Это «о да» сказало Стару, что нет, не любит, — что ждет убеждающих слов, — что не поздно еще убедить. Он обнял ее, поцеловал медленно в губы, прижал к себе надолго. По телу разлилось тепло.
— Не сегодня, — прошептала она.
— Хорошо.
Проехали по мосту самоубийц, высоко обтянутому по бокам новой проволокой.
— Я знаю, что такое отчаяние, — сказала она. — Но как все же неумно.
Англичане — те себя не убивают, когда не могут достичь, чего хотят.
Развернулись в подъездной аллее у гостиницы и покатили назад. Луна зашла, сумрак сгустился. Волна желания схлынула, и оба молчали. После разговора о королях, по прихотливой ассоциации, в памяти Стара мелькнули кадры детства: Главная улица в городе Эри — унизанный огнями Белый Путь; омары в окне ресторана, зеленые водоросли, ярко подсвеченный грот с ракушками. А дальше, за красной портьерой, жутко-влекущая грустная тайна людей и скрипок. Ему тогда было пятнадцать, вскоре затем он уехал в Нью-Йорк. Кэтлин напомнила ему эту витрину с озерной рыбой и омарами во льду. Кэтлин — витринная Чудо-Кукла. Минна — куклой не была никогда.
Они взглянули друг на друга, и глаза ее спросили: «Выходить мне за Американца?» Он не ответил. Помедлив, он предложил:
— Съездим куда-нибудь на уикенд. Она подумала.
— То есть завтра? Он учтиво подтвердил.
— Ну, вот завтра я и скажу, поеду ли.
— Скажи сейчас. А то, чего доброго…
— Обнаружится письмо в машине? — закончила она со смехом. — Нет, письма не будет. Тебе известно теперь почти все.
— Почти…
— Да — почти. Осталась мелочь всякая. Надо будет узнать, что за «мелочь». Она завтра расскажет. Вряд ли она (хотелось ему думать) успела переменить многих; ведь влюбленность надолго приковала ее к королю. Три года в высшей степени странного положения: одной ногой во дворце, другой — на задворках. «Нужно было много смеяться. Я научилась много смеяться».

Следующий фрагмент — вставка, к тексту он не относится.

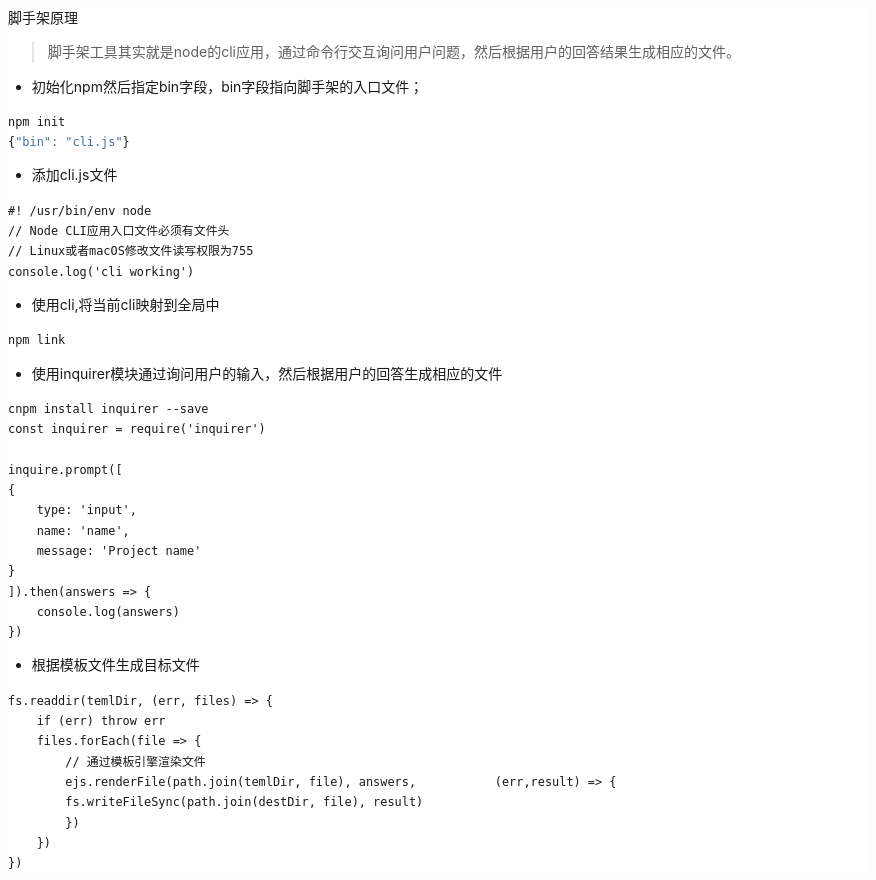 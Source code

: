 

脚手架原理

> 脚手架工具其实就是node的cli应用，通过命令行交互询问用户问题，然后根据用户的回答结果生成相应的文件。

- 初始化npm然后指定bin字段，bin字段指向脚手架的入口文件；

```javascript
npm init
{"bin": "cli.js"}
```

- 添加cli.js文件

```
#! /usr/bin/env node
// Node CLI应用入口文件必须有文件头
// Linux或者macOS修改文件读写权限为755
console.log('cli working')
```

- 使用cli,将当前cli映射到全局中

```
npm link
```

- 使用inquirer模块通过询问用户的输入，然后根据用户的回答生成相应的文件

```
cnpm install inquirer --save
const inquirer = require('inquirer')

inquire.prompt([
{
	type: 'input',
	name: 'name',
	message: 'Project name'
}
]).then(answers => {
	console.log(answers)
})
```

- 根据模板文件生成目标文件

```
fs.readdir(temlDir, (err, files) => {
	if (err) throw err
	files.forEach(file => {
		// 通过模板引擎渲染文件
		ejs.renderFile(path.join(temlDir, file), answers, 	 	 	(err,result) => {
		fs.writeFileSync(path.join(destDir, file), result)
		})
	})
})
```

— Он мог бы и жениться на тебе — женился же Эдуард Восьмой на миссис Симпсон, — упрекнул короля Стар.
— Но он был женат. И он не был романтиком. — Она замолчала, как бы спохватясь.
— А я романтик?
— Да, — сказала она с неохотой, точно приоткрывая карты. — В тебе есть и романтик. В тебе три или четыре разных человека, но каждый из них — нараспашку. Как все американцы.
— Ты не чересчур уж слепо доверяйся американцам, — сказал он с улыбкой.
— Пусть они и нараспашку, но зато способны очень быстро меняться.
— Разве? — встревожилась она.
— Очень быстро и резко — и безвозвратно.
— Ты меня пугаешь. Американцы мне всегда казались незыблемо надежными.
У нее вдруг сделался такой сиротливый вид, что он взял ее за руку.
— Куда же мы завтра поедем? В горы, пожалуй, — сказал он. — У меня завтра куча дел, но я их все отставлю. В четыре сможем выехать в под вечер будем на месте.